### EXERCISE REQUIREMENTS
Report each line of the data below in which "maybe" appears.

### ENTRIES PROVIDED
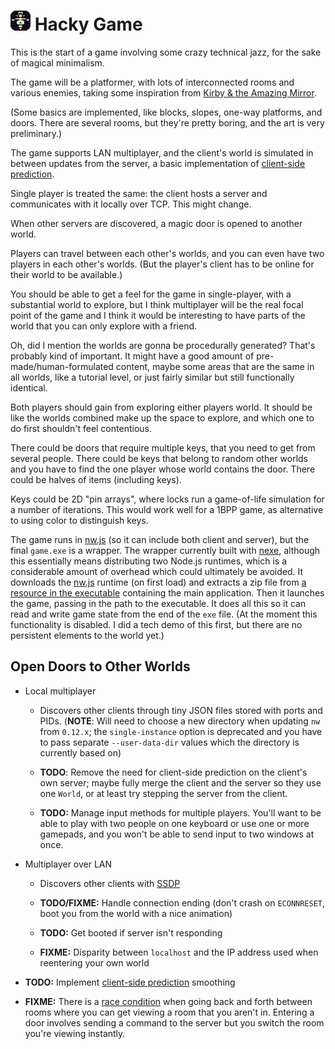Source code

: 
# ![](game/images/icon-32.png) Hacky Game

This is the start of a game involving some crazy technical jazz,
for the sake of magical minimalism.

The game will be a platformer,
with lots of interconnected rooms and various enemies,
taking some inspiration from [Kirby & the Amazing Mirror][].

(Some basics are implemented, like blocks, slopes, one-way platforms, and doors.
There are several rooms, but they're pretty boring,
and the art is very preliminary.)

The game supports LAN multiplayer,
and the client's world is simulated in between updates from the server,
a basic implementation of [client-side prediction][].

Single player is treated the same: the client hosts a server and communicates with it locally over TCP.
This might change.

When other servers are discovered,
a magic door is opened to another world.

Players can travel between each other's worlds,
and you can even have two players in each other's worlds.
(But the player's client has to be online for their world to be available.)

You should be able to get a feel for the game in single-player,
with a substantial world to explore, but
I think multiplayer will be the real focal point of the game
and I think it would be interesting to have parts of the world that you can only explore with a friend.

Oh, did I mention the worlds are gonna be procedurally generated?
That's probably kind of important.
It might have a good amount of pre-made/human-formulated content,
maybe some areas that are the same in all worlds, like a tutorial level,
or just fairly similar but still functionally identical.

Both players should gain from exploring either players world.
It should be like the worlds combined make up the space to explore,
and which one to do first shouldn't feel contentious.

There could be doors that require multiple keys, that you need to get from several people.
There could be keys that belong to random other worlds and you have to find the one player whose world contains the door.
There could be halves of items (including keys).

Keys could be 2D "pin arrays", where locks run a game-of-life simulation for a number of iterations.
This would work well for a 1BPP game, as alternative to using color to distinguish keys.

The game runs in [nw.js][] (so it can include both client and server),
but the final `game.exe` is a wrapper.
The wrapper currently built with [nexe][],
although this essentially means distributing two Node.js runtimes,
which is a considerable amount of overhead which could ultimately be avoided.
It downloads the [nw.js][] runtime (on first load)
and extracts a zip file from [a resource in the executable][nexeres] containing the main application.
Then it launches the game, passing in the path to the executable.
It does all this so it can read and write game state from the end of the `exe` file.
(At the moment this functionality is disabled.
I did a tech demo of this first, but there are no persistent elements to the world yet.)


## Open Doors to Other Worlds

* Local multiplayer

	* Discovers other clients through tiny JSON files stored with ports and PIDs.
	(**NOTE**: Will need to choose a new directory when updating `nw` from `0.12.x`;
	the `single-instance` option is deprecated and you have to pass separate `--user-data-dir` values
	which the directory is currently based on)

	* **TODO**:
	  Remove the need for client-side prediction on the client's own server;
	  maybe fully merge the client and the server so they use one `World`,
	  or at least try stepping the server from the client.

	* **TODO:**
	  Manage input methods for multiple players.
	  You'll want to be able to play with two people on one keyboard
	  or use one or more gamepads,
	  and you won't be able to send input to two windows at once.


* Multiplayer over LAN

	* Discovers other clients with [SSDP][]

	* **TODO/FIXME:**
	  Handle connection ending
	  (don't crash on `ECONNRESET`, boot you from the world with a nice animation)
	
	* **TODO:**
	  Get booted if server isn't responding
	
	<!-- * **FIXME:**
	  Repeated `EADDRINUSE` errors from `super-ssdp` module -->
	<!-- This may be fixed, but I probably broke discovery entirely -->
	
	* **FIXME:**
	  Disparity between `localhost` and the IP address used when reentering your own world


<!-- would indent this but currently it applies even to single player: -->

* **TODO:**
  Implement [client-side prediction][] smoothing

* **FIXME:**
  There is a [race condition][] when going back and forth between rooms
  where you can get viewing a room that you aren't in.
  Entering a door involves sending a command to the server
  but you switch the room you're viewing instantly.



[nexe]: https://github.com/jaredallard/nexe
[nexeres]: https://github.com/jaredallard/nexe/pull/93
[nw.js]: https://github.com/nwjs/nw.js/
[client-side prediction]: https://en.wikipedia.org/wiki/Client-side_prediction
[SSDP]: https://en.wikipedia.org/wiki/Simple_Service_Discovery_Protocol "Simple Service Discovery Protocol"
[race condition]: https://en.wikipedia.org/wiki/Race_condition
[Kirby & the Amazing Mirror]: https://en.wikipedia.org/wiki/Kirby_%26_the_Amazing_Mirror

### YOUR SOLUTION
maybe some areas that are the same in all worlds, like a tutorial level,
	  maybe fully merge the client and the server so they use one `World`,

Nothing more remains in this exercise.